A frozen smile with icy bits, much like your ice cream, forms on your lips. Silence strains between you because it’s always been you who makes the conversation, trying to draw him out, from a bad past, from his inability to be forthcoming, but now you’ve got nothing except bits of pistachio that you prod with a plastic spoon. It wasn’t his British accent or his blue eyes that held you, spellbound you; it was his sense of humor when he chose to use it, his sweetness when he put his hands over your ears as a siren went past, something from years ago you never forgot, that made you think he was different from every other man you’ve ever known. You stare between your ice cream and the brick wall of the ice cream shop from your vantage point of the picnic table wishing a sinkhole would swallow you up.
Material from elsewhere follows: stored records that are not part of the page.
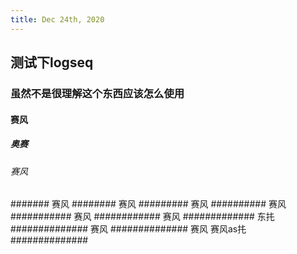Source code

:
 ```yaml
---
title: Dec 24th, 2020
---
```


## 测试下logseq
### 虽然不是很理解这个东西应该怎么使用
#### 赛风
##### 奥赛
###### 赛风
####### 赛风
######## 赛风
######### 赛风
########## 赛风
########### 赛风
############ 赛风
############# 东扥
############## 赛风
############## 赛风
赛风as扥
##############
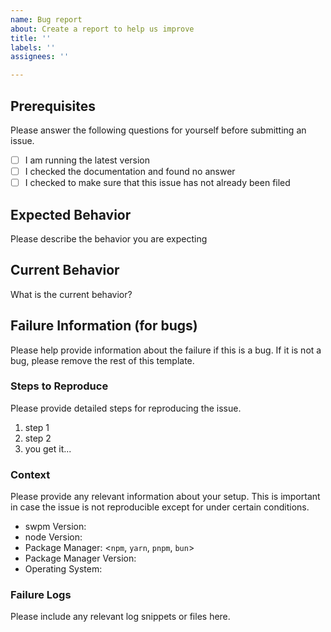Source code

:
 ```yaml
---
name: Bug report
about: Create a report to help us improve
title: ''
labels: ''
assignees: ''

---
```


## Prerequisites

Please answer the following questions for yourself before submitting an issue.

- [ ] I am running the latest version
- [ ] I checked the documentation and found no answer
- [ ] I checked to make sure that this issue has not already been filed

## Expected Behavior

Please describe the behavior you are expecting

## Current Behavior

What is the current behavior?

## Failure Information (for bugs)

Please help provide information about the failure if this is a bug. If it is not a bug, please remove the rest of this template.

### Steps to Reproduce

Please provide detailed steps for reproducing the issue.

1. step 1
1. step 2
1. you get it...

### Context

Please provide any relevant information about your setup. This is important in case the issue is not reproducible except for under certain conditions.

- swpm Version:
- node Version:
- Package Manager: <`npm`, `yarn`, `pnpm`, `bun`>
- Package Manager Version:
- Operating System:

### Failure Logs

Please include any relevant log snippets or files here.
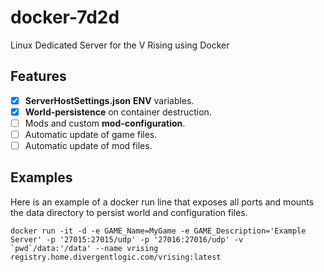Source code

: # docker-7d2d
Linux Dedicated Server for the V Rising using Docker

## Features
- [x] **ServerHostSettings.json** **ENV** variables.
- [x] **World-persistence** on container destruction.
- [ ] Mods and custom **mod-configuration**.
- [ ] Automatic update of game files.
- [ ] Automatic update of mod files.

## Examples

Here is an example of a docker run line that exposes all ports and mounts the data directory to persist world and configuration files.

```SHELL
docker run -it -d -e GAME_Name=MyGame -e GAME_Description='Example Server' -p '27015:27015/udp' -p '27016:27016/udp' -v `pwd`/data:'/data' --name vrising registry.home.divergentlogic.com/vrising:latest
```
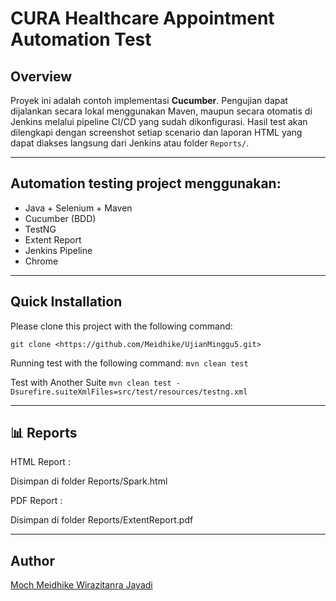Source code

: # CURA Healthcare Appointment Automation Test

##  Overview
Proyek ini adalah contoh implementasi **Cucumber**.
Pengujian dapat dijalankan secara lokal menggunakan Maven, maupun secara otomatis di Jenkins melalui pipeline CI/CD yang sudah dikonfigurasi.
Hasil test akan dilengkapi dengan screenshot setiap scenario dan laporan HTML yang dapat diakses langsung dari Jenkins atau folder `Reports/`.

---

## Automation testing project menggunakan:
- Java + Selenium + Maven
- Cucumber (BDD)
- TestNG
- Extent Report
- Jenkins Pipeline
- Chrome

---
## Quick Installation
Please clone this project with the following command:
```
git clone <https://github.com/Meidhike/UjianMinggu5.git>
```
Running test with the following command:
`mvn clean test`

Test with Another Suite
`mvn clean test -Dsurefire.suiteXmlFiles=src/test/resources/testng.xml`

---

## 📊 Reports

HTML Report :

Disimpan di folder Reports/Spark.html


PDF Report :

Disimpan di folder Reports/ExtentReport.pdf

---

## Author
[Moch Meidhike Wirazitanra Jayadi](https://github.com/Meidhike)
It’s a beautiful day, early summer with bright sun, a gentle breeze, a perfect day for love, if there was some. You’ve quelled your tears so many times because of this guy that it’s become a fearsome practice. You’ll go home to your apartment by the Potomac with a view of the parking lot, put on a record, hug your cat, and know that it’s time to move on. Only briefly will you wonder how you ever got back into the place where you needed to move on. There will be some tears and maybe you’ll discover why Billie Holiday’s voice is perfect for the broken-hearted. You’ll play “Good Morning Heartache” for days, maybe with a few helpings of “I’ll Be Seeing You”.

Tomorrow, sitting on a rock while the tidal Potomac laps against the shore, you’ll watch the sun rise, shifting oranges and pinks while a soft fog rises over the river and think: new life.